What hair sheep breed is the easiest to handle?


----------



## SheepGirl (May 23, 2012)

I have never handled hair sheep, but I know the more 'primitive' hair breeds, ie the Barbados & American Blackbellies, the Mouflon (and crosses) are notorious for being flighty. I'm sure the more 'mainstream' hair breeds such as the Katahdin and Dorper are more easy to handle.

However, wild sheep (as in sheep that aren't handled by humans) will be flighty and hard to handle regardless of breed and tame sheep will be easy to handle regardless of breed. For example, my sheep are all friendly and will walk up to me in the pasture (probably thinking I have some feed for them or something) but my neighbor's sheep won't walk up to me at all, because they aren't handled regularly, like mine are (mine go to petting zoo's, the fair, plus I mess around with them, like touching their feet, walking them on a halter, etc). Even though my neighbor's sheep are still Babydoll Southdowns, if you have them cornered to try to handle them, they will try to run you over to get themselves out of the situation. And when you weigh as much as one, the scared sheep is gonna win!


----------



## kfacres (May 23, 2012)

kat and dorpers are by far the most docile.


----------



## TexasShepherdess (May 23, 2012)

depends more on how the individual animal is handled..Ive seen some quiet Barb's and some nutty dorpers. 

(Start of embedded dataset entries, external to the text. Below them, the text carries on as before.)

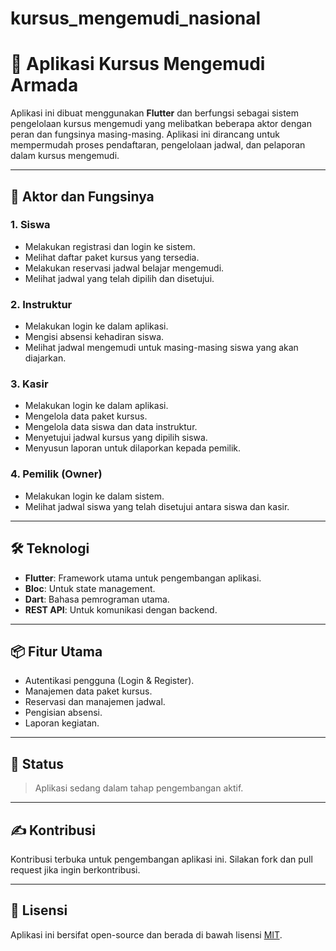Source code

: # kursus_mengemudi_nasional

# 🚗 Aplikasi Kursus Mengemudi Armada

Aplikasi ini dibuat menggunakan **Flutter** dan berfungsi sebagai sistem pengelolaan kursus mengemudi yang melibatkan beberapa aktor dengan peran dan fungsinya masing-masing. Aplikasi ini dirancang untuk mempermudah proses pendaftaran, pengelolaan jadwal, dan pelaporan dalam kursus mengemudi.

---

## 👥 Aktor dan Fungsinya

### 1. Siswa
- Melakukan registrasi dan login ke sistem.
- Melihat daftar paket kursus yang tersedia.
- Melakukan reservasi jadwal belajar mengemudi.
- Melihat jadwal yang telah dipilih dan disetujui.

### 2. Instruktur
- Melakukan login ke dalam aplikasi.
- Mengisi absensi kehadiran siswa.
- Melihat jadwal mengemudi untuk masing-masing siswa yang akan diajarkan.

### 3. Kasir
- Melakukan login ke dalam aplikasi.
- Mengelola data paket kursus.
- Mengelola data siswa dan data instruktur.
- Menyetujui jadwal kursus yang dipilih siswa.
- Menyusun laporan untuk dilaporkan kepada pemilik.

### 4. Pemilik (Owner)
- Melakukan login ke dalam sistem.
- Melihat jadwal siswa yang telah disetujui antara siswa dan kasir.

---

## 🛠 Teknologi
- **Flutter**: Framework utama untuk pengembangan aplikasi.
- **Bloc**: Untuk state management.
- **Dart**: Bahasa pemrograman utama.
- **REST API**: Untuk komunikasi dengan backend.

---

## 📦 Fitur Utama
- Autentikasi pengguna (Login & Register).
- Manajemen data paket kursus.
- Reservasi dan manajemen jadwal.
- Pengisian absensi.
- Laporan kegiatan.

---

## 🚧 Status
> Aplikasi sedang dalam tahap pengembangan aktif.

---

## ✍️ Kontribusi
Kontribusi terbuka untuk pengembangan aplikasi ini. Silakan fork dan pull request jika ingin berkontribusi.

---

## 📄 Lisensi
Aplikasi ini bersifat open-source dan berada di bawah lisensi [MIT](LICENSE).


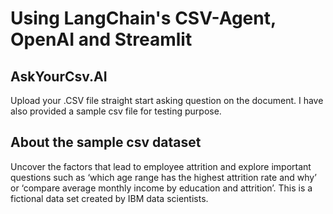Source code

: # Using LangChain's CSV-Agent, OpenAI and Streamlit 

## AskYourCsv.AI
Upload your .CSV file straight start asking question on the document. I have also provided a sample csv file for testing purpose.

## About the sample csv dataset

Uncover the factors that lead to employee attrition and explore important questions such as ‘which age range has the highest attrition rate and why’ or ‘compare average monthly income by education and attrition’. This is a fictional data set created by IBM data scientists.
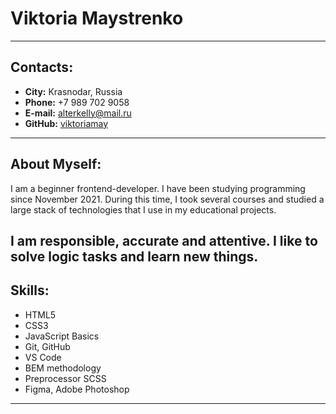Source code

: # Viktoria Maystrenko
--------------------------------------------------------------------------

## Contacts:

* **City:** Krasnodar, Russia
* **Phone:** +7 989 702 9058
* **E-mail:** alterkelly@mail.ru
* **GitHub:** [viktoriamay](https://github.com/viktoriamay)
--------------------------------------------------------------------------

## About Myself:

I am a beginner frontend-developer. I have been studying programming since November 2021. During this time, I took several courses and studied a large stack of technologies that I use in my educational projects.

I am responsible, accurate and attentive. I like to solve logic tasks and learn new things.
--------------------------------------------------------------------------

## Skills:

* HTML5
* CSS3
* JavaScript Basics
* Git, GitHub
* VS Code
* BEM methodology
* Preprocessor SCSS
* Figma, Adobe Photoshop
--------------------------------------------------------------------------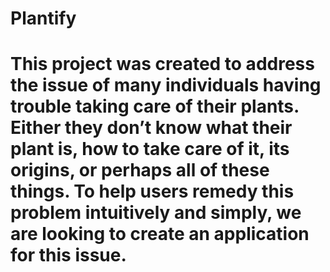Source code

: # Plantify
# This project was created to address the issue of many individuals having trouble taking care of their plants. Either they don’t know what their plant is, how to take care of it, its origins, or perhaps all of these things. To help users remedy this problem intuitively and simply, we are looking to create an application for this issue.
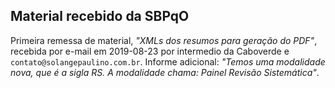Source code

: ## Material recebido da SBPqO

Primeira remessa de material, *"XMLs dos resumos para geração do PDF"*, recebida por e-mail em 2019-08-23 por intermedio da Caboverde e `contato@solangepaulino.com.br`.  Informe adicional: *"Temos uma modalidade nova, que é a sigla RS. A modalidade chama: Painel Revisão Sistemática"*.


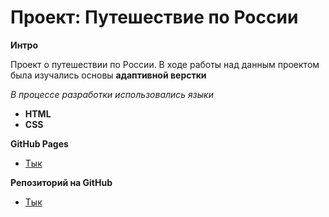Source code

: # Проект: Путешествие по России

**Интро**

Проект о путешествии по России.
В ходе работы над данным проектом была изучались основы **адаптивной верстки**

*В процессе разработки использовались языки*

* **HTML**
* **CSS**

**GitHub Pages**

* [Тык](https://simonmatveev.github.io/russian-travel/)

**Репозиторий на GitHub**

* [Тык](https://github.com/SimonMatveev/russian-travel)

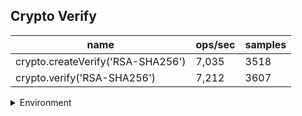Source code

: ## Crypto Verify

|name|ops/sec|samples|
|-|-|-|
|crypto.createVerify('RSA-SHA256')|7,035|3518|
|crypto.verify('RSA-SHA256')|7,212|3607|


<details>
<summary>Environment</summary>

* __Machine:__ linux x64 | 4 vCPUs | 15.2GB Mem
* __Run:__ Mon May 13 2024 15:55:23 GMT+0000 (Coordinated Universal Time)
</details>

<!--
{"environment":{"platform":"linux","arch":"x64","cpus":4,"totalMemory":15.245216369628906},"benchmarks":[{"name":"crypto.createVerify('RSA-SHA256')","opsSec":7035.71997834491,"samples":3518},{"name":"crypto.verify('RSA-SHA256')","opsSec":7212.7791794216255,"samples":3607}]}-->
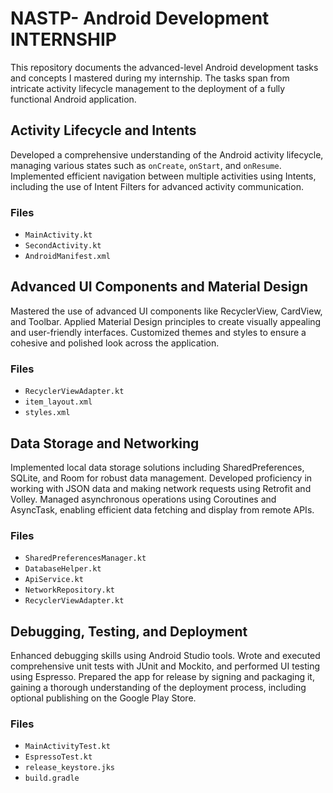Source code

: # NASTP- Android Development INTERNSHIP

This repository documents the advanced-level Android development tasks and concepts I mastered during my internship. The tasks span from intricate activity lifecycle management to the deployment of a fully functional Android application.

## Activity Lifecycle and Intents

Developed a comprehensive understanding of the Android activity lifecycle, managing various states such as `onCreate`, `onStart`, and `onResume`. Implemented efficient navigation between multiple activities using Intents, including the use of Intent Filters for advanced activity communication.

### Files
- `MainActivity.kt`
- `SecondActivity.kt`
- `AndroidManifest.xml`

## Advanced UI Components and Material Design

Mastered the use of advanced UI components like RecyclerView, CardView, and Toolbar. Applied Material Design principles to create visually appealing and user-friendly interfaces. Customized themes and styles to ensure a cohesive and polished look across the application.

### Files
- `RecyclerViewAdapter.kt`
- `item_layout.xml`
- `styles.xml`

## Data Storage and Networking

Implemented local data storage solutions including SharedPreferences, SQLite, and Room for robust data management. Developed proficiency in working with JSON data and making network requests using Retrofit and Volley. Managed asynchronous operations using Coroutines and AsyncTask, enabling efficient data fetching and display from remote APIs.

### Files
- `SharedPreferencesManager.kt`
- `DatabaseHelper.kt`
- `ApiService.kt`
- `NetworkRepository.kt`
- `RecyclerViewAdapter.kt`

## Debugging, Testing, and Deployment

Enhanced debugging skills using Android Studio tools. Wrote and executed comprehensive unit tests with JUnit and Mockito, and performed UI testing using Espresso. Prepared the app for release by signing and packaging it, gaining a thorough understanding of the deployment process, including optional publishing on the Google Play Store.

### Files
- `MainActivityTest.kt`
- `EspressoTest.kt`
- `release_keystore.jks`
- `build.gradle`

I know my dorpers are as a whole, very easy to handle..as long as the people handling them are people they "know"..


----------



## Cornish Heritage (May 26, 2012)

We have the St. Croix hair sheep & due to us buying ours as a mature herd they are not overly friendly BUT that is OK. They will follow anywhere for a bucket. Friendliness/calmness is breed related - some are naturally more clam than others but how they are handled also makes a difference. WHen looking for sheep you also want to look at parasite resistance, meat quality, good mothering skills etc. Being friendly is not going to be much of a help to you if they are constantly sick, need worming regularly or are useless mothers. 

Liz


----------



## Sable (May 26, 2012)

Cornish Heritage said:
			
		

> We have the St. Croix hair sheep & due to us buying ours as a mature herd they are not overly friendly BUT that is OK. They will follow anywhere for a bucket. Friendliness/calmness is breed related - some are naturally more clam than others but how they are handled also makes a difference. WHen looking for sheep you also want to look at parasite resistance, meat quality, good mothering skills etc. Being friendly is not going to be much of a help to you if they are constantly sick, need worming regularly or are useless mothers.
> 
> Liz


Good point Liz, and thank you all for your comments and advise.  Of course, like dog breeds, it makes sense that it may be more nurture vs. nature or vice-verse.  

I am definitely leaning toward Katahdins or Dorpers, or some kind of cross.  Still doing my homework though!


----------